Sixty-five women went missing over ten years during the watch of at least two if not three mayors and several chiefs of police. There was a march a short time ago in memory of these people. I didn’t hear that any dignitaries, upper echelon dignitaries were there in the front row of the march.

It shocks me that these women, the most vulnerable of citizens we have, the ones we should circle around and protect, were left to be picked off the streets one at a time. And we seem to put it aside and say, “well we have a problem there, but maybe just safe injection sites will solve the problem.” But you know that’s not going to work. 

Warren

Judge, I read through this book a deep understanding and, if you will, a deep support for the majority – not all – for a majority of mental health workers, police officers, court workers – which you don’t normally hear from a person in your position.

Craig

I’ll just turn back a moment and put this book in perspective. What I did was write about life in Vancouver since 1931. That happens to be the year I was born and seemed to be a starting point.

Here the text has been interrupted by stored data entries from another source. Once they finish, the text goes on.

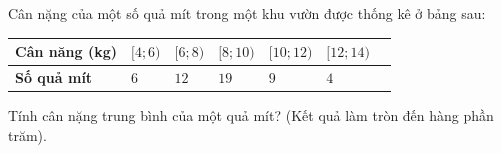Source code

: \begin{ex}%
Cân nặng của một số quả mít trong một khu vườn được thống kê ở bảng sau:
\begin{center}
\begin{tabular}{|>{\centering\arraybackslash}m{4cm}|>{\centering\arraybackslash}m{2cm}|>{\centering\arraybackslash}m{2cm}|>{\centering\arraybackslash}m{2cm}|>{\centering\arraybackslash}m{2cm}|>{\centering\arraybackslash}m{2cm}|>{\centering\arraybackslash}m{2cm}|}
\hline
\textbf{Cân năng (kg)} & $[4;6)$ & $[6;8)$ & $[8;10)$ & $[10;12)$& $[12;14)$\\
\hline
\textbf{Số quả mít} & $6$ & $12$ & $19$ & $9$ & $4$\\
\hline
\end{tabular}
\end{center}
Tính cân nặng trung bình của một quả mít? (Kết quả làm tròn đến hàng phần trăm).
\end{ex}

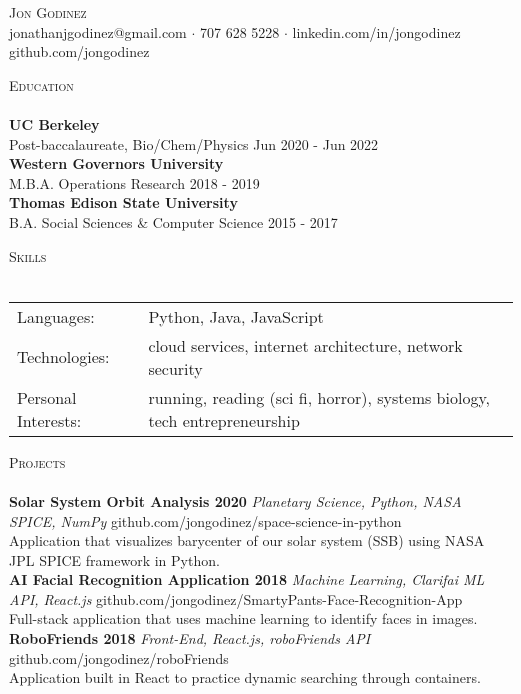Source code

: \documentclass[a4paper]{article}
\newcommand{\lineunder} {
    \vspace*{-8pt} \\
    \hspace*{-18pt} \hrulefill \\
}
\newcommand{\header} [1] {
    {\hspace*{-18pt}\vspace*{6pt} \textsc{#1}}
    \vspace*{-6pt} \lineunder
}
\begin{document}
\vspace*{-40pt}

    

\vspace*{-10pt}
\begin{center}
	{\Huge \scshape {Jon Godinez}}\\
	jonathanjgodinez@gmail.com $\cdot$ 707 628 5228 $\cdot$ linkedin.com/in/jongodinez \textbar{} github.com/jongodinez\\
\end{center}

\header{Education}
\textbf{UC Berkeley}\\
Post-baccalaureate, Bio/Chem/Physics \hfill Jun 2020 - Jun 2022\\
\vspace{2mm}
\textbf{Western Governors University}\\
M.B.A. Operations Research \hfill 2018 - 2019\\
\vspace{2mm}
\textbf{Thomas Edison State University}\\
B.A. Social Sciences \& Computer Science \hfill 2015 - 2017\\
\vspace{2mm}

\header{Skills}
\begin{tabular}{ l l }
	Languages:          & Python, Java, JavaScript                                                  \\
	Technologies:       & cloud services, internet architecture, network security                   \\
	Personal Interests: & running, reading (sci fi, horror), systems biology, tech entrepreneurship \\
\end{tabular}
\vspace{2mm}

\header{Projects}
{\textbf{Solar System Orbit Analysis \textbar{} 2020 \textbar{}}} {\sl Planetary Science, Python, NASA SPICE, NumPy} \hfill github.com/jongodinez/space-science-in-python\\
Application that visualizes barycenter of our solar system (SSB) using NASA JPL SPICE framework in Python.\\
\vspace*{2mm}
{\textbf{AI Facial Recognition Application \textbar{} 2018 \textbar{}}} {\sl Machine Learning, Clarifai ML API, React.js} \hfill github.com/jongodinez/SmartyPants-Face-Recognition-App\\
Full-stack application that uses machine learning to identify faces in images.\\
\vspace*{2mm}
{\textbf{RoboFriends \textbar{} 2018 \textbar{}}} {\sl Front-End, React.js, roboFriends API} \hfill github.com/jongodinez/roboFriends\\
Application built in React to practice dynamic searching through containers.\\
\vspace*{2mm}
\end{document}
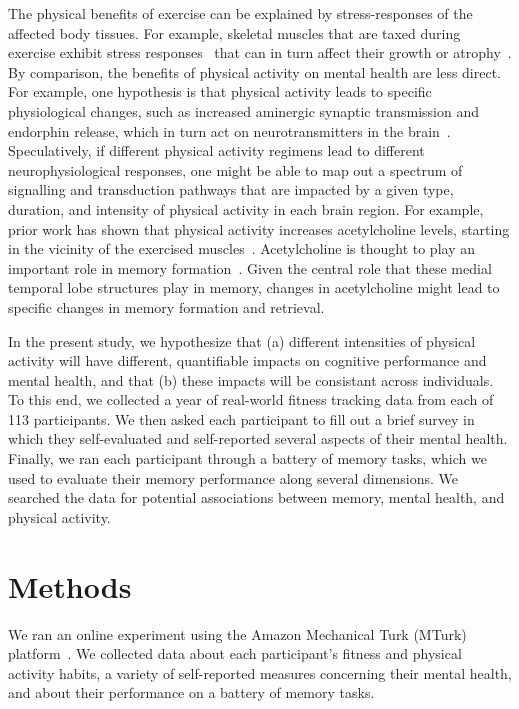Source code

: \documentclass[10pt]{article}
\begin{document}
The physical benefits of exercise can be explained by stress-responses
of the affected body tissues. For example, skeletal muscles that are
taxed during exercise exhibit stress responses~\citep{MortEtal09} that
can in turn affect their growth or atrophy~\citep{SchiEtal13}.  By
comparison, the benefits of physical activity on mental health are less direct.
For example, one hypothesis is that physical activity leads to specific
physiological changes, such as increased aminergic synaptic
transmission and endorphin release, which in turn act on
neurotransmitters in the brain~\citep{PaluSchw00}.  Speculatively, if
different physical activity regimens lead to different neurophysiological
responses, one might be able to map out a spectrum of signalling and
transduction pathways that are impacted by a given type, duration, and
intensity of physical activity in each brain region.  For example, prior work
has shown that physical activity increases acetylcholine levels, starting in
the vicinity of the exercised muscles~\citep{ShoeEtal97}.
Acetylcholine is thought to play an important role in memory
formation~\citep[e.g., by modulating specific synaptic inputs from
entorhinal cortex to the hippocampus, albeit in
rodents;][]{PalaEtal21}.  Given the central role that these medial
temporal lobe structures play in memory, changes in acetylcholine
might lead to specific changes in memory formation and retrieval.

In the present study, we hypothesize that (a) different intensities of physical activity will have different, quantifiable impacts on cognitive
performance and mental health, and that (b) these impacts will be
consistant across individuals.  To this end, we collected a year of
real-world fitness tracking data from each of 113 participants.  We
then asked each participant to fill out a brief survey in which they
self-evaluated and self-reported several aspects of their mental
health.  Finally, we ran each participant through a battery of memory
tasks, which we used to evaluate their memory performance along
several dimensions.  We searched the data for potential associations
between memory, mental health, and physical activity.

 \section*{Methods}

    We ran an online experiment using the Amazon Mechanical Turk (MTurk)
    platform~\citep{GureEtal16}.  We collected data about each participant's fitness and
    physical activity habits, a variety of self-reported measures concerning their
    mental health, and about their performance on a battery of memory
    tasks.
\end{document}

It is a city that I remember that had no problems of the kind we have now. There are always problems, there were drugs and there was violence but nothing like we have now.

I took the reader of my book through the ‘30s, ‘40s ‘50s and then I took a look at downtown Vancouver where I worked from 1955 to 1975.

This is absolutely the most beautiful city in the world and out of that I get a great deal of delight – and I’m sure that my friends who remember all these things with me get the same enthusiasm for Vancouver.

This is a city I love! This is a city that I’m not going to give up!

And this is a city that requires those who are able to, to stand up and do something to save it from the direction it is going!

Warren

But haven’t we lost it already.

Craig

No!

Warren

Hell’s Angels -- -- we’ve lost the fight there.

Craig

No, we haven’t put up a fight.

Warren

Well – we haven’t? You’ve got me one up.

Craig

This is the problem – they say “We’ve had a war on drugs and it didn’t work.”

There never was a war on drugs!

The federal government has never put enough money; never put enough police officers into the field to deal with drugs in Vancouver and they can’t fob it off on the Chief of Police in Vancouver and the Mayor and Council of Vancouver – and of course the police force – and say “Well it’s your problem boys.”

But that’s not the case: Under our constitution it is the federal government’s right to legislate what is a crime and what isn’t. They choose to make drugs illegal! They choose to make it a crime to traffic in them! They know this is the centre of drug trafficking for our country!

Warren

Should we not also blame some of your colleagues in striped trousers?

Craig

Well I’m one of them and I’d have to take the blame too.